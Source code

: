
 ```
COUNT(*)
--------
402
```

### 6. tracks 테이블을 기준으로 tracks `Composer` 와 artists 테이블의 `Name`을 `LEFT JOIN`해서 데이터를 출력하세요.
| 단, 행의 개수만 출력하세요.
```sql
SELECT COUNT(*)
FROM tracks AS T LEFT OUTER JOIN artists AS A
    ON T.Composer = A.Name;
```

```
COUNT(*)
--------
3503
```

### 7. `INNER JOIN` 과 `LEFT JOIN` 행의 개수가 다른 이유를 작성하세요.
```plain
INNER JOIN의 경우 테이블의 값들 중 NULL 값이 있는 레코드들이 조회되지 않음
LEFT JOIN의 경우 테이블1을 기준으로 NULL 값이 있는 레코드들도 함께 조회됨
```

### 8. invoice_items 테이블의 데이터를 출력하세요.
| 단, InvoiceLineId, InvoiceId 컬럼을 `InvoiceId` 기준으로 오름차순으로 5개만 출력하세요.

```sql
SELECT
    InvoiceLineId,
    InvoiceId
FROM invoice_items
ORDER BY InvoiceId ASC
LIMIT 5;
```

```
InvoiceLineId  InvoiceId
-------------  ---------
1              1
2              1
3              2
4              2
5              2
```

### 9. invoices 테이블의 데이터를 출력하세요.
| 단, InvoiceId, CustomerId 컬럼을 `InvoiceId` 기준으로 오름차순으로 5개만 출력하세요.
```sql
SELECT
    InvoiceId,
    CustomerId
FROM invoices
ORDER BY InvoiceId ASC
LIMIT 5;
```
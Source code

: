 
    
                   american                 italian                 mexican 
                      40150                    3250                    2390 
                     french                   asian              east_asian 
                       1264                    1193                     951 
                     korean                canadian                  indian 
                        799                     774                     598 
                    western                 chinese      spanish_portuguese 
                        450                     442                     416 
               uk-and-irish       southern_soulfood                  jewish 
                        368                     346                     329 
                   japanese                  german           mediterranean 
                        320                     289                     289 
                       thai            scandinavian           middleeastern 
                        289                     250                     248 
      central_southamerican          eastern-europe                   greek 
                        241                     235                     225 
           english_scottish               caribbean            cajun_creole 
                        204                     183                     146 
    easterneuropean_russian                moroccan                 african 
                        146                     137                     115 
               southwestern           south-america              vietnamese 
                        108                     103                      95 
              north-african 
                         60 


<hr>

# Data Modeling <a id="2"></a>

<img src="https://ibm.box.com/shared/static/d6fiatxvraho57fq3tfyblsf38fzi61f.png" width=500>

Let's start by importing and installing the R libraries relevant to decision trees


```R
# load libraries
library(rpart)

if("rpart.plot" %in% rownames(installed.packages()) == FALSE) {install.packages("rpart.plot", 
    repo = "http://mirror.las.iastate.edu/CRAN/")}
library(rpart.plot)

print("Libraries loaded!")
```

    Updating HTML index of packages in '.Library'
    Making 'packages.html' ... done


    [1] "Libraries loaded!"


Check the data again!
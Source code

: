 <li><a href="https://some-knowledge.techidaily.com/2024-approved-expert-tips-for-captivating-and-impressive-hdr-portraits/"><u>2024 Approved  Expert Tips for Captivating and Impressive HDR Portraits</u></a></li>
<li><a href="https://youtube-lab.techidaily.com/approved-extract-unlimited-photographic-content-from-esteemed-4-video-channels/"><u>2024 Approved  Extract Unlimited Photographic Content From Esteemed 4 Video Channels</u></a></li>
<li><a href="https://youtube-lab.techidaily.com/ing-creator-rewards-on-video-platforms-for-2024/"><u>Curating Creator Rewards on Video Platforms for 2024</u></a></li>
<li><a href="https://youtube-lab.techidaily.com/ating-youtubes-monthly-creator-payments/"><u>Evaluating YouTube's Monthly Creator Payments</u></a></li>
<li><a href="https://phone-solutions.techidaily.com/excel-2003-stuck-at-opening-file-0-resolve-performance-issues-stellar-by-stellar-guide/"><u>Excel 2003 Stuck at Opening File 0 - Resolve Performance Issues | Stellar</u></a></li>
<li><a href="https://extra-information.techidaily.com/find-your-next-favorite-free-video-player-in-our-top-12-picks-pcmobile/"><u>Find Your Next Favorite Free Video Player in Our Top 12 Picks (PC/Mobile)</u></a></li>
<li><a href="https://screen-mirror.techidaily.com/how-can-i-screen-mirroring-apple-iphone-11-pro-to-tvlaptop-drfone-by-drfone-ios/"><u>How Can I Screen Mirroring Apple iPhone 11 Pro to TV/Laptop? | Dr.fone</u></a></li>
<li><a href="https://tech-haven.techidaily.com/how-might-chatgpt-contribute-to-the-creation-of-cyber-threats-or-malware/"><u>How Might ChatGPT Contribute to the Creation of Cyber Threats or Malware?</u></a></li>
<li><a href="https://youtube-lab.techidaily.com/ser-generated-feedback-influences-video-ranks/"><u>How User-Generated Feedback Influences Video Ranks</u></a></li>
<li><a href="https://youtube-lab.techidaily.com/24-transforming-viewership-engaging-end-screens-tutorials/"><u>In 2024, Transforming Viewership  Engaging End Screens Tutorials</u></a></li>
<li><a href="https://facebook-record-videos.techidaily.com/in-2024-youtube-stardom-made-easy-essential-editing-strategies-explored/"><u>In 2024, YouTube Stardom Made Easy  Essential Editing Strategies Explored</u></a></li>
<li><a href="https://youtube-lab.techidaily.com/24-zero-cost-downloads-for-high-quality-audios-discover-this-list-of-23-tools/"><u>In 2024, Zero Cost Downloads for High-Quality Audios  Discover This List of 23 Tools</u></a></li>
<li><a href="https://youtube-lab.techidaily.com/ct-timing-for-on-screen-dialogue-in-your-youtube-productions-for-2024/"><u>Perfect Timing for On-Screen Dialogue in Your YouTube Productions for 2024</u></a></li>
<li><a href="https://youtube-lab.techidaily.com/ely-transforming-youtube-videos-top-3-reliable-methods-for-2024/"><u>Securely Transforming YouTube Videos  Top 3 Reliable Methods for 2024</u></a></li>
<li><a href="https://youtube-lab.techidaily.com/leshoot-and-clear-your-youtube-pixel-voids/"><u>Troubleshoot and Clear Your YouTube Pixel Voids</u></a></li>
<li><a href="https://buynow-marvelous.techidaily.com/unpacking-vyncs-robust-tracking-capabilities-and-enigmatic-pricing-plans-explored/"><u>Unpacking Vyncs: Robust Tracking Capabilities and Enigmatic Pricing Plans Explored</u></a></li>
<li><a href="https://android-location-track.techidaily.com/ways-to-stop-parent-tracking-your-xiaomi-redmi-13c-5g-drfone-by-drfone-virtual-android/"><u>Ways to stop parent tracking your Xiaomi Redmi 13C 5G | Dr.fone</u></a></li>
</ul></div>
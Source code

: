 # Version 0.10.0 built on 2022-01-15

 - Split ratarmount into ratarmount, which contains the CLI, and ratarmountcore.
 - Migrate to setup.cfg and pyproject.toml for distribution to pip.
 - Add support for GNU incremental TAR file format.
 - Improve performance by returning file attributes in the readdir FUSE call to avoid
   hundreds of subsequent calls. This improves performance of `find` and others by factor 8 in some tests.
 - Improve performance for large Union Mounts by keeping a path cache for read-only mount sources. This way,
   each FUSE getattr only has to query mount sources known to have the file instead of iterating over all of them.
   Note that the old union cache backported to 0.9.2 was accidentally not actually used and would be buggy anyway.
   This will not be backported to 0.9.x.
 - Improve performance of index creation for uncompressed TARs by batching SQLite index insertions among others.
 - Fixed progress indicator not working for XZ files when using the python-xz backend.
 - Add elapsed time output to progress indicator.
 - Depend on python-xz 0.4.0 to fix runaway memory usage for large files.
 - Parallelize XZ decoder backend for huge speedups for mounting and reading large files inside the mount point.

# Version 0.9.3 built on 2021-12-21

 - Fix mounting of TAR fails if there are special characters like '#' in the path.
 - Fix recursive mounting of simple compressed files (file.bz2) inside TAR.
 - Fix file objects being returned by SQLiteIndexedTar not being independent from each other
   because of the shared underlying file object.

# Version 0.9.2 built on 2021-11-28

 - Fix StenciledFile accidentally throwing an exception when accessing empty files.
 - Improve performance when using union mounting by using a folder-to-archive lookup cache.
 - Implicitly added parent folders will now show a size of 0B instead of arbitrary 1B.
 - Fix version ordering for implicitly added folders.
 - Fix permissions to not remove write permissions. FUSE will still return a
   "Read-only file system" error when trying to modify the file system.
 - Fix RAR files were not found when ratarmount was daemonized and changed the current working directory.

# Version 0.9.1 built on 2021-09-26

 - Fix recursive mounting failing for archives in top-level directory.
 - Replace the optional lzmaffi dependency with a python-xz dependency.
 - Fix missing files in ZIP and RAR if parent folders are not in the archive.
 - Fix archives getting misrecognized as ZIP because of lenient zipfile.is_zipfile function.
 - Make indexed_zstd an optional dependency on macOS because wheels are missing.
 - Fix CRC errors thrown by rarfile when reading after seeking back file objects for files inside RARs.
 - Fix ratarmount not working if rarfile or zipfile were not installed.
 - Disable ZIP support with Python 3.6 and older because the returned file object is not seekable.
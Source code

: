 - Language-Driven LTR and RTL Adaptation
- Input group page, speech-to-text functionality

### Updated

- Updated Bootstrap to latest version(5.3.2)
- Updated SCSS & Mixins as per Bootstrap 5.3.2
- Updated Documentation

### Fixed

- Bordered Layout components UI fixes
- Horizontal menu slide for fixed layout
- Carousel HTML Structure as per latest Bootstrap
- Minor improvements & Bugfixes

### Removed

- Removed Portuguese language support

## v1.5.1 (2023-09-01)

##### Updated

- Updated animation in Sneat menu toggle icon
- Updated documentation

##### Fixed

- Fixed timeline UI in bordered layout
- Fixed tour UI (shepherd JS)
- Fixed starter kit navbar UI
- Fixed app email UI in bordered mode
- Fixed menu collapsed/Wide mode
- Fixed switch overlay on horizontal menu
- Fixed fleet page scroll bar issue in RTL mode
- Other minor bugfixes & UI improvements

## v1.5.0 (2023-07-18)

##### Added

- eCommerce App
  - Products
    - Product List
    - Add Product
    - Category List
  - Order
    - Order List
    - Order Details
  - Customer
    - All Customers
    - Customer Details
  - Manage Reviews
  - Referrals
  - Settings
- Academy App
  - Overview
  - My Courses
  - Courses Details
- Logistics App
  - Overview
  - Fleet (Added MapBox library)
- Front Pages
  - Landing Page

Exercise prompt >> Copy out the lines beginning at the one that contains "##### Fixed". Stop at the final line of the data, and include it.

Response to the task >>
##### Fixed

- Fixed timeline UI in bordered layout
- Fixed tour UI (shepherd JS)
- Fixed starter kit navbar UI
- Fixed app email UI in bordered mode
- Fixed menu collapsed/Wide mode
- Fixed switch overlay on horizontal menu
- Fixed fleet page scroll bar issue in RTL mode
- Other minor bugfixes & UI improvements

## v1.5.0 (2023-07-18)

##### Added

- eCommerce App
  - Products
    - Product List
    - Add Product
    - Category List
  - Order
    - Order List
    - Order Details
  - Customer
    - All Customers
    - Customer Details
  - Manage Reviews
  - Referrals
  - Settings
- Academy App
  - Overview
  - My Courses
  - Courses Details
- Logistics App
  - Overview
  - Fleet (Added MapBox library)
- Front Pages
  - Landing Page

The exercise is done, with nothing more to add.